His family was in the original Foxfire books (Wellborns and Kilbys), famous for such arcane things as inventing the FIRST steerable car headlights for the winding mountain roads. Tucker takes the credit, but Grandpa Wellborn did it. He also enjoyed making banjos out of most anything, most notably pie tins and cigar boxes.

Dillard spent a lot of time mentoring me through my teens. Dad always said he got me from puberty to adultery! He'd take me into the mountains to meet his family and eat copious amounts of food with them and drink homemade moonshine with them from worm buckets and Mason jars. He let Charlie and me hunt squirrels on his land, and he spent an inordinate amount of time and energy pushing his daughter towards me. Lucky for her it didn't take.

He moved his wife to North Carolina and built a log cabin for the both of them. He built it. By hand. Dillard was that kind of fella. And knowing him, it was built well enough to last for a very long time.

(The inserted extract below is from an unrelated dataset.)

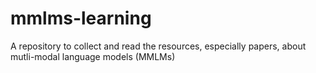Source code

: # mmlms-learning
A repository to collect and read the resources, especially papers, about mutli-modal language models (MMLMs)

Well, my best old friend Charlie e-mailed me today to let me know Dillard had died. I wept. Not for any suffering that may have come Dillard's way, but for the times I could have had with him but didn't. There'd always be next week. Well, next week has come and gone, and all I have left of him are some Christmas cards, pictures and memories of a true friend who had nothing but my best interest at heart.

That's why I called Charlie. I just couldn't let that happen to us, so we made plans for me to go see him and fish for a while the week after Easter. It's only week-after-next, but it feels like forever away. That's cause I really need to see my old friend. For both our sakes.